Vision du Monde rejoint le 1er février 2020, le partenariat World Vision présent au Salvador depuis 1975 à la suite de l’Ouragan Fifi. Depuis une première présence du partenariat, 19 programmes de développement ont vu le jour dans 39 municipalités bénéficiant ainsi à 112 000 enfants et adolescents. Malgré l’intensification de l’aide humanitaire dans le pays, de nombreux défis restent à relever en matière de santé, d’alimentation, d’éducation et de protection de l’enfance. 

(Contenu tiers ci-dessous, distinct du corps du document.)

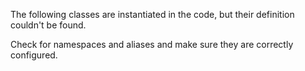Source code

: The following classes are instantiated in the code, but their definition couldn't be found. 

Check for namespaces and aliases and make sure they are correctly configured.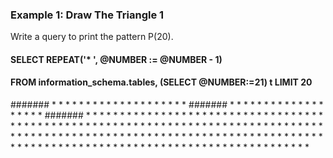 ### Example 1: Draw The Triangle 1
Write a query to print the pattern P(20).

#### SELECT REPEAT('* ', @NUMBER := @NUMBER - 1) 
#### FROM information_schema.tables, (SELECT @NUMBER:=21) t LIMIT 20

####### * * * * * * * * * * * * * * * * * * * * 
####### * * * * * * * * * * * * * * * * * * * 
####### * * * * * * * * * * * * * * * * * * 
\* * * * * * * * * * * * * * * * * 
\* * * * * * * * * * * * * * * * 
\* * * * * * * * * * * * * * * 
\* * * * * * * * * * * * * * 
\* * * * * * * * * * * * * 
\* * * * * * * * * * * * 
\* * * * * * * * * * * 
\* * * * * * * * * * 
\* * * * * * * * * 
\* * * * * * * * 
\* * * * * * * 
\* * * * * * 
\* * * * * 
\* * * * 
\* * * 
\* * 
\* 
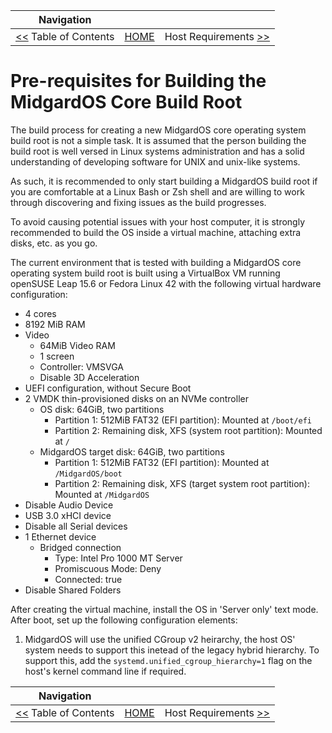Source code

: | Navigation |||
| --- | --- | ---: |
| [<<](./README.md) Table of Contents | [HOME](./README.md) | Host Requirements [>>](./HostRequirements.md) |

# Pre-requisites for Building the MidgardOS Core Build Root

The build process for creating a new MidgardOS core operating system build root is not a simple task. It is assumed that the person building the build root is well versed in Linux systems administration and has a solid understanding of developing software for UNIX and unix-like systems.

As such, it is recommended to only start building a MidgardOS build root if you are comfortable at a Linux Bash or Zsh shell and are willing to work through discovering and fixing issues as the build progresses.

To avoid causing potential issues with your host computer, it is strongly recommended to build the OS inside a virtual machine, attaching extra disks, etc. as you go.

The current environment that is tested with building a MidgardOS core operating system build root is built using a VirtualBox VM running openSUSE Leap 15.6 or Fedora Linux 42 with the following virtual hardware configuration:

- 4 cores
- 8192 MiB RAM
- Video
  - 64MiB Video RAM
  - 1 screen
  - Controller: VMSVGA
  - Disable 3D Acceleration
- UEFI configuration, without Secure Boot
- 2 VMDK thin-provisioned disks on an NVMe controller
  - OS disk: 64GiB, two partitions
    - Partition 1: 512MiB FAT32 (EFI partition): Mounted at `/boot/efi`
    - Partition 2: Remaining disk, XFS (system root partition): Mounted at `/`
  - MidgardOS target disk: 64GiB, two partitions
    - Partition 1: 512MiB FAT32 (EFI partition): Mounted at `/MidgardOS/boot`
    - Partition 2: Remaining disk, XFS (target system root partition): Mounted at `/MidgardOS`
- Disable Audio Device
- USB 3.0 xHCI device
- Disable all Serial devices
- 1 Ethernet device
  - Bridged connection
    - Type: Intel Pro 1000 MT Server
    - Promiscuous Mode: Deny
    - Connected: true
- Disable Shared Folders

After creating the virtual machine, install the OS in 'Server only' text mode. After boot, set up the following configuration elements:

1. MidgardOS will use the unified CGroup v2 heirarchy, the host OS' system needs to support this inetead of the legacy hybrid hierarchy. To support this, add the `systemd.unified_cgroup_hierarchy=1` flag on the host's kernel command line if required.

| Navigation |||
| --- | --- | ---: |
| [<<](./README.md) Table of Contents | [HOME](./README.md) | Host Requirements [>>](./HostRequirements.md) |
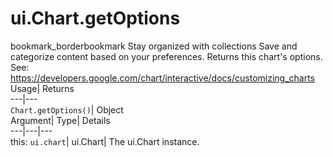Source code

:  
#  ui.Chart.getOptions 
bookmark_borderbookmark Stay organized with collections  Save and categorize content based on your preferences.
Returns this chart's options. See: https://developers.google.com/chart/interactive/docs/customizing_charts 
Usage| Returns  
---|---  
`Chart.getOptions()`| Object  
Argument| Type| Details  
---|---|---  
this: `ui.chart`| ui.Chart| The ui.Chart instance.  
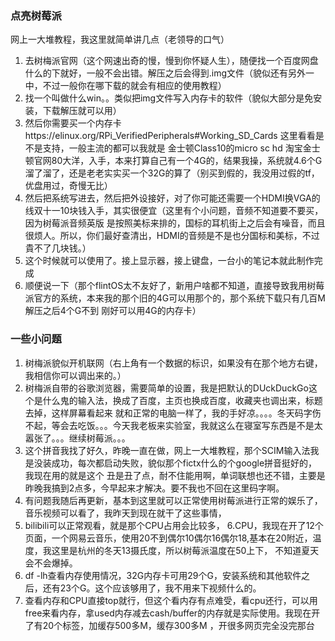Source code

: ### 点亮树莓派
 网上一大堆教程，我这里就简单讲几点（老领导的口气）
1. 去树梅派官网（这个网速出奇的慢，慢到你怀疑人生），随便找一个百度网盘什么的下就好，一般不会出错。解压之后会得到.img文件（貌似还有另外一中，不过一般你在哪下载的就会有相应的使用教程）
2. 找一个叫做什么win。。类似把img文件写入内存卡的软件（貌似大部分是免安装，下载解压就可以用）
3. 然后你需要买一个内存卡https://elinux.org/RPi_VerifiedPeripherals#Working_SD_Cards 这里看看是不是支持，一般主流的都可以我就是
金士顿Class10的micro sc hd 淘宝金士顿官网80大洋，入手，本来打算自己有一个4G的，结果我操，系统就4.6个G 溜了溜了，还是老老实实买一个32G的算了（别买到假的，我没用过假的tf，优盘用过，奇慢无比）
4. 然后把系统写进去，然后把外设接好，对了你可能还需要一个HDMI换VGA的线双十一10块钱入手，其实很便宜（这里有个小问题，音频不知道要不要买，因为树莓派音频英版
是按照美标来排的，国标的耳机街上之后会有噪音，而且很烦人。所以，你们最好查清出，HDMI的音频是不是也分国标和美标，不过貴不了几块钱。）
5. 这个时候就可以使用了。接上显示器，接上键盘，一台小的笔记本就此制作完成
6. 顺便说一下（那个flintOS太不友好了，新用户啥都不知道，直接导致我用树莓派官方的系统，本来我的那个旧的4G可以用那个的，那个系统下载只有几百M解压之后4个G不到
刚好可以用4G的内存卡）

### 一些小问题
1. 树梅派貌似开机联网（右上角有一个数据的标识，如果没有在那个地方右键，我相信你可以调出来的。）
2. 树梅派自带的谷歌浏览器，需要简单的设置，我是把默认的DUckDuckGo这个是什么鬼的输入法，换成了百度，主页也换成百度，收藏夹也调出来，标题去掉，这样屏幕看起来
就和正常的电脑一样了，我的手好凉。。。。冬天码字伤不起，等会去吃饭。。。今天我老板来实验室，我就这么在寝室写东西是不是太嚣张了。。。继续树莓派。。。
3. 这个拼音我找了好久，昨晚一直在做，网上一大堆教程，那个SCIM输入法我是没装成功，每次都启动失败，貌似那个fictx什么的个google拼音挺好的，我现在用的就是这个
丑是丑了点，耐不住能用啊，单词联想也还不错，主要是昨晚我搞到2点多，今早起来才解决。要不我也不回在这里码字啊。
4. 有问题我随后再更新，基本到这里就可以正常使用树莓派进行正常的娱乐了，音乐视频可以看了，我昨天到现在就干了这些事情，
5. bilibili可以正常观看，就是那个CPU占用会比较多，
6.CPU，我现在开了12个页面，一个网易云音乐，使用20不到偶尔10偶尔16偶尔18,基本在20附近，温度，我这里是杭州的冬天13摄氏度，所以树莓派温度在50上下，
不知道夏天会不会爆掉。
7. df -lh查看内存使用情况，32G内存卡可用29个G，安装系统和其他软件之后，还有23个G。这个应该够用了，我不用来下视频什么的。
8. 查看内存和CPU直接top就行，但这个看内存有点难受，看cpu还行，可以用free来看内存，拿used内存减去cash/buffer的内存就是实际使用。我现在开了有20个标签，加缓存500多M，缓存300多M ，开很多网页完全没完那台

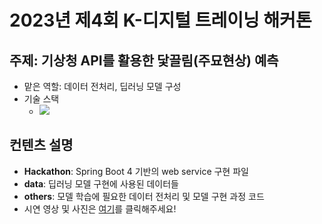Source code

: # 2023년 제4회 K-디지털 트레이닝 해커톤
## 주제: 기상청 API를 활용한 닻끌림(주묘현상) 예측
- 맡은 역할: 데이터 전처리, 딥러닝 모델 구성
- 기술 스택
  - <img src="https://img.shields.io/badge/Python-3776AB?style=for-the-badge&logo=Python&logoColor=white">
## 컨텐츠 설명
- **Hackathon**: Spring Boot 4 기반의 web service 구현 파일
- **data**: 딥러닝 모델 구현에 사용된 데이터들
- **others**: 모델 학습에 필요한 데이터 전처리 및 모델 구현 과정 코드
- 시연 영상 및 사진은 [여기](https://drive.google.com/drive/folders/1gdTeV5sj2uXyZp2jf8kIb2Z5XcY7Ba5C?usp=drive_link)를 클릭해주세요!
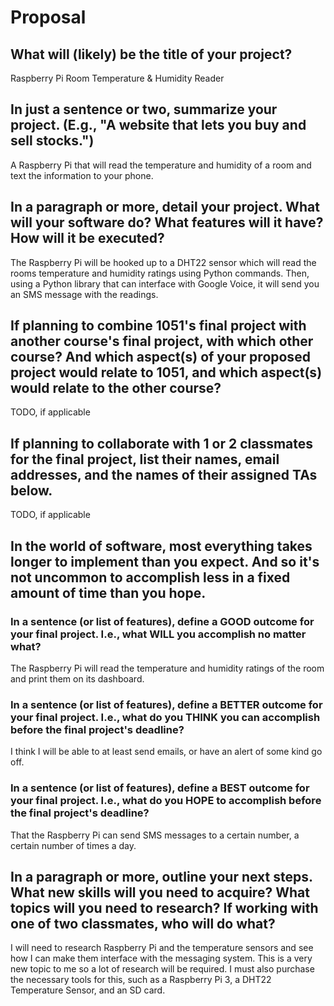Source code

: # Proposal

## What will (likely) be the title of your project?

Raspberry Pi Room Temperature & Humidity Reader

## In just a sentence or two, summarize your project. (E.g., "A website that lets you buy and sell stocks.")

A Raspberry Pi that will read the temperature and humidity of a room and text the information to your phone.

## In a paragraph or more, detail your project. What will your software do? What features will it have? How will it be executed?

The Raspberry Pi will be hooked up to a DHT22 sensor which will read the rooms temperature and humidity ratings using Python commands. Then, using a Python library that can interface with Google Voice, it will send you an SMS message with the readings.

## If planning to combine 1051's final project with another course's final project, with which other course? And which aspect(s) of your proposed project would relate to 1051, and which aspect(s) would relate to the other course?

TODO, if applicable

## If planning to collaborate with 1 or 2 classmates for the final project, list their names, email addresses, and the names of their assigned TAs below.

TODO, if applicable

## In the world of software, most everything takes longer to implement than you expect. And so it's not uncommon to accomplish less in a fixed amount of time than you hope.

### In a sentence (or list of features), define a GOOD outcome for your final project. I.e., what WILL you accomplish no matter what?

The Raspberry Pi will read the temperature and humidity ratings of the room and print them on its dashboard.

### In a sentence (or list of features), define a BETTER outcome for your final project. I.e., what do you THINK you can accomplish before the final project's deadline?

I think I will be able to at least send emails, or have an alert of some kind go off. 

### In a sentence (or list of features), define a BEST outcome for your final project. I.e., what do you HOPE to accomplish before the final project's deadline?

That the Raspberry Pi can send SMS messages to a certain number, a certain number of times a day.

## In a paragraph or more, outline your next steps. What new skills will you need to acquire? What topics will you need to research? If working with one of two classmates, who will do what?

I will need to research Raspberry Pi and the temperature sensors and see how I can make them interface with the messaging system. This is a very new topic to me so a lot of research will be required. I must also purchase the necessary tools for this, such as a Raspberry Pi 3, a DHT22 Temperature Sensor, and an SD card.
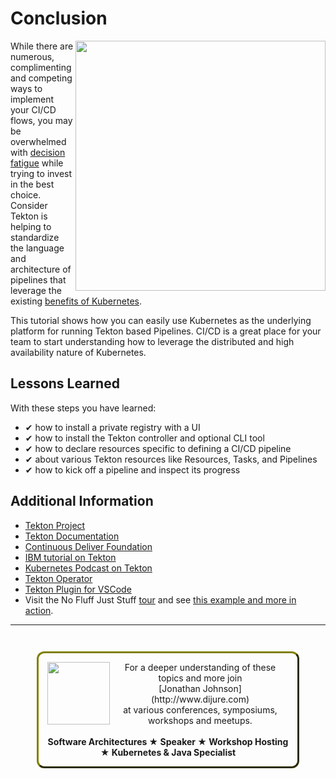 # Conclusion #

<img align="right" src="/javajon/courses/kubernetes-pipelines/tekton/assets/tekton.png" width="400">

While there are numerous, complimenting and competing ways to implement your CI/CD flows, you may be overwhelmed with [decision fatigue](https://en.wikipedia.org/wiki/Decision_fatigue) while trying to invest in the best choice. Consider Tekton is helping to standardize the language and architecture of pipelines that leverage the existing [benefits of Kubernetes](https://kubernetes.io/docs/concepts/overview/what-is-kubernetes/#why-you-need-kubernetes-and-what-can-it-do).

This tutorial shows how you can easily use Kubernetes as the underlying platform for running Tekton based Pipelines. CI/CD is a great place for your team to start understanding how to leverage the distributed and high availability nature of Kubernetes.

## Lessons Learned ##

With these steps you have learned:

- &#x2714; how to install a private registry with a UI
- &#x2714; how to install the Tekton controller and optional CLI tool
- &#x2714; how to declare resources specific to defining a CI/CD pipeline
- &#x2714; about various Tekton resources like Resources, Tasks, and Pipelines
- &#x2714; how to kick off a pipeline and inspect its progress

## Additional Information ##

* [Tekton Project](https://tekton.dev)
* [Tekton Documentation](https://github.com/tektoncd/pipeline/tree/master/docs)
* [Continuous Deliver Foundation](https://cd.foundation/)
* [IBM tutorial on Tekton](https://developer.ibm.com/tutorials/deploy-a-hello-world-application-on-kubernetes-using-tekton-pipelines/)
* [Kubernetes Podcast on Tekton](https://kubernetespodcast.com/episode/047-tekton/)
* [Tekton Operator](https://github.com/tektoncd/operator)
* [Tekton Plugin for VSCode](https://github.com/redhat-developer/vscode-tekton)
* Visit the No Fluff Just Stuff [tour](https://nofluffjuststuff.com) and see [this example and more in action](https://www.nofluffjuststuff.com/conference/speaker/jonathan_johnson).

------
<p style="text-align: center; padding: 1em; margin: 3em; border-; 1px; border-color: olive;  border-radius: 12px; border-style:outset">
<img align="left" src="/javajon/courses/kubernetes-pipelines/tekton/assets/jonathan-johnson.jpg" width="100">
For a deeper understanding of these topics and more join <br>[Jonathan Johnson](http://www.dijure.com)<br> at various conferences, symposiums, workshops and meetups.
<br><br>
<b>Software Architectures ★ Speaker ★ Workshop Hosting ★ Kubernetes & Java Specialist</b>
</p>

Améliorer la santé et la nutrition des enfants 

  • Sur 100 grossesses, 30 concernent des jeunes filles âgées entre 10 et 19 ans.
  • Plus de 13% des enfants de moins de 5 ans ont un retard de croissance
  • Plus de 12% de la population souffre de malnutrition

Permettre une éducation inclusive

  • Seulement 64 % des jeunes sont scolarisés dans le secondaire
  • En 2017, près de 45% des écoles étaient situées dans des communautés où des gangs étaient présents
  • Protéger les plus jeunes de toutes formes de violences 
  • 87% des salvadoriens pensent que la violence contre les enfants a augmenté ces 5 dernières années 
  • 95% de la population pensent que plus d’initiatives devraient être mises en place pour protéger les enfants
  • Les causes de violence les plus communes contre les enfants sont l’alcool et la drogue ainsi que le crime organisé et les gangs. 

 

Pour faire face à ces nombreuses problématiques le partenariat World Vision accompagne et vient en aide aux Salvadoriens à travers des campagnes de vaccination, la construction d’installations d’accès à l’eau potable et des formations aux bonnes pratiques nutritives. Favoriser l’accès à l’éducation est également le meilleur moyen de sortir les jeunes et leur famille de la précarité et de les éloigner des activités criminelles. Ainsi les enfants et adolescents sont accompagnés au sein de clubs de jeunes dans lesquels ils bénéficient d’un soutien pour leur scolarité, participent à des activités culturelles et acquièrent des compétences professionnelles et de savoir être. L’objectif est donc d’apporter des solutions concrètes aux adolescents déscolarisés, sans emploi et/ou analphabètes. L’éducation est un sujet central qui doit être considéré comme fondamental dès le plus jeune âge, ainsi l’ONG humanitaire prépare les enfants de 3 à 6 ans à faire leur entrée à l’école primaire pour favoriser leur adaptation. 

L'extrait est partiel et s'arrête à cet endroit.